(RECORDED INFORMATION)

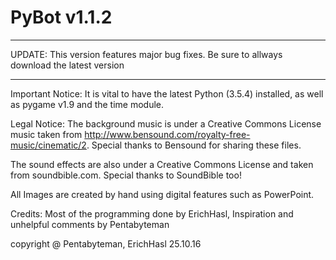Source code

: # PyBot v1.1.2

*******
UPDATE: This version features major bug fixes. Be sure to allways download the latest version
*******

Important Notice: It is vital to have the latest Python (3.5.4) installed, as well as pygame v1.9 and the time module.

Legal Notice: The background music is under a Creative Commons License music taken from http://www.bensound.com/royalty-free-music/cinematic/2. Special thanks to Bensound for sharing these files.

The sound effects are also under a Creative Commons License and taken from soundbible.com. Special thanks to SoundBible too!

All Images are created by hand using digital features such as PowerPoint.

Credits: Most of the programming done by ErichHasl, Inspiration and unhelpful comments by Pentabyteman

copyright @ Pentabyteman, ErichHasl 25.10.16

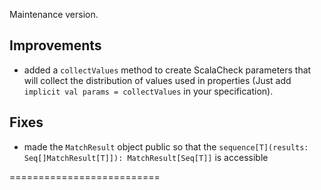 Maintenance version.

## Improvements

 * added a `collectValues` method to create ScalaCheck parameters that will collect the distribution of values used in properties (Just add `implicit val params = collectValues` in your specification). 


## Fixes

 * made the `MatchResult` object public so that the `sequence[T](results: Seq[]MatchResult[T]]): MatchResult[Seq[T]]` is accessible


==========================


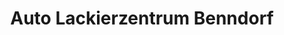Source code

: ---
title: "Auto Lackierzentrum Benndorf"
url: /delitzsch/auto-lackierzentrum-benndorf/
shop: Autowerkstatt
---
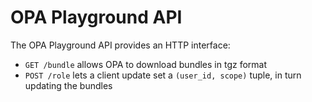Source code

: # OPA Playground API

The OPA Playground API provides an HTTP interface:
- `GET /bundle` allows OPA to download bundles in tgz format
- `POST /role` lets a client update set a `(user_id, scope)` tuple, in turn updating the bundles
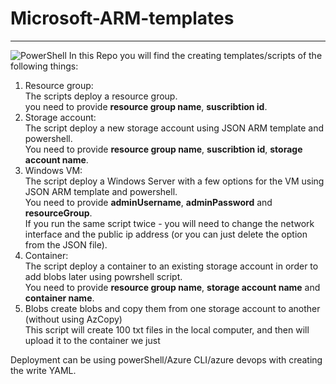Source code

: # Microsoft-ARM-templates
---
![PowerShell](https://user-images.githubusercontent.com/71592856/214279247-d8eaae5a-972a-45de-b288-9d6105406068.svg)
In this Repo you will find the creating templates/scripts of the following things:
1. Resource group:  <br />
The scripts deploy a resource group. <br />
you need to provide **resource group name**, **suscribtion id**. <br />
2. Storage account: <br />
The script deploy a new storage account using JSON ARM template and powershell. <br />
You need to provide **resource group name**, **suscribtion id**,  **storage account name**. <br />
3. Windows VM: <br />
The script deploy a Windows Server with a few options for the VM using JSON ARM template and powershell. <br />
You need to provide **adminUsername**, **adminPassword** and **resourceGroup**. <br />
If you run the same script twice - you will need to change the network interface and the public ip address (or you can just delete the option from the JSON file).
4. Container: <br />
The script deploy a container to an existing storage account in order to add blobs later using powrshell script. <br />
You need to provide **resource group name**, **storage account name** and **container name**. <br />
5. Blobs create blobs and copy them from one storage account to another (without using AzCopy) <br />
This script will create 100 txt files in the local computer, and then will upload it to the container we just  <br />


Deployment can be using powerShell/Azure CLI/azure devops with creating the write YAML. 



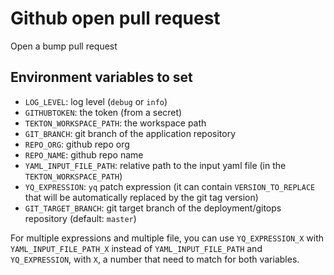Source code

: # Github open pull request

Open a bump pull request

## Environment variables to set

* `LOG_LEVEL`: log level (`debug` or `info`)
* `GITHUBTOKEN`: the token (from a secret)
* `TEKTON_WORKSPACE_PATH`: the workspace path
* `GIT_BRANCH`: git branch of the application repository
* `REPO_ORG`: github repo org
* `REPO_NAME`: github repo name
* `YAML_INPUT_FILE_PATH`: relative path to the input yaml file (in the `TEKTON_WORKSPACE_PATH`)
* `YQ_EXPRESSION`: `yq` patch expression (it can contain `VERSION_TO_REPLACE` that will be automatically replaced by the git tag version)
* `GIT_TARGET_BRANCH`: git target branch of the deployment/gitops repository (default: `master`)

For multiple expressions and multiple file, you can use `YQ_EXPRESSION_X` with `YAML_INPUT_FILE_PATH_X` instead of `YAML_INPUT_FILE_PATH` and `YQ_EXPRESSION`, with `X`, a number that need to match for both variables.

(End RECORDED INFORMATION)

* EXERCISE AIM: All lines that contain the word "pull" must be copied from the records above.

* RESPONSE:
: # Github open pull request
Open a bump pull request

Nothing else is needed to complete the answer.